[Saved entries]
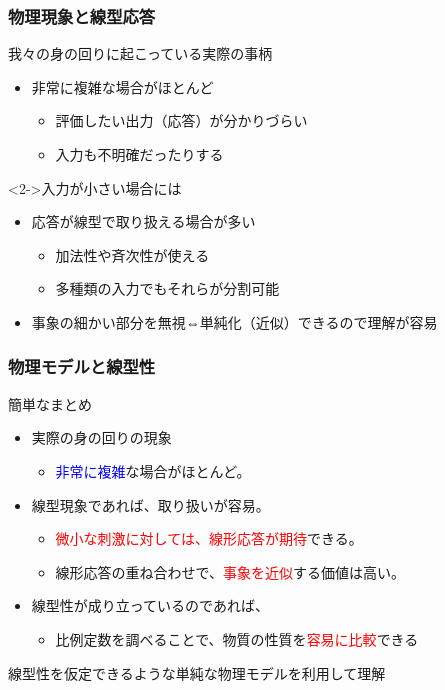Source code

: \documentclass[unicode,12pt,aspectratio=169]{beamer}
\begin{document}
\begin{frame}
	\frametitle{物理現象と線型応答}
        \begin{block}{我々の身の回りに起こっている実際の事柄}
            \begin{itemize}
                \item 非常に複雑な場合がほとんど
                \begin{itemize}
					\item 評価したい出力（応答）が分かりづらい
					\item 入力も不明確だったりする
				\end{itemize}
            \end{itemize}
        \end{block}
        \begin{alertblock}<2->{入力が小さい場合には}
            \begin{itemize}
                \item 応答が線型で取り扱える場合が多い
                \begin{itemize}
                    \item 加法性や斉次性が使える
                    \item 多種類の入力でもそれらが分割可能\\
                \end{itemize}
                \item<4> 事象の細かい部分を無視\alert{⇔単純化（近似）できるので理解が容易}
            \end{itemize}
        \end{alertblock}
\end{frame}

\begin{frame}
	\frametitle{物理モデルと線型性}
		\begin{itembox}[l]{簡単なまとめ}
			\begin{itemize}
				\item 実際の身の回りの現象
				\begin{itemize}
					\item \textcolor{blue}{非常に複雑}な場合がほとんど。
				\end{itemize}
				\item 線型現象であれば、取り扱いが容易。
				\begin{itemize}
					\item \textcolor{red}{微小な刺激に対しては、線形応答が期待}できる。
					\item 線形応答の重ね合わせで、\textcolor{red}{事象を近似}する価値は高い。
				\end{itemize}
				\item 線型性が成り立っているのであれば、
				\begin{itemize}
					\item 比例定数を調べることで、物質の性質を\textcolor{red}{容易に比較}できる
				\end{itemize}
			\end{itemize}
		\end{itembox}
		線型性を仮定できるような単純な物理モデルを利用して理解
\end{frame}
\end{document}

Work to complete – When the word "textcolor" shows up in a line of the entries, pull that line out.

Response for this exercise –
					\item \textcolor{blue}{非常に複雑}な場合がほとんど。
					\item \textcolor{red}{微小な刺激に対しては、線形応答が期待}できる。
					\item 線形応答の重ね合わせで、\textcolor{red}{事象を近似}する価値は高い。
					\item 比例定数を調べることで、物質の性質を\textcolor{red}{容易に比較}できる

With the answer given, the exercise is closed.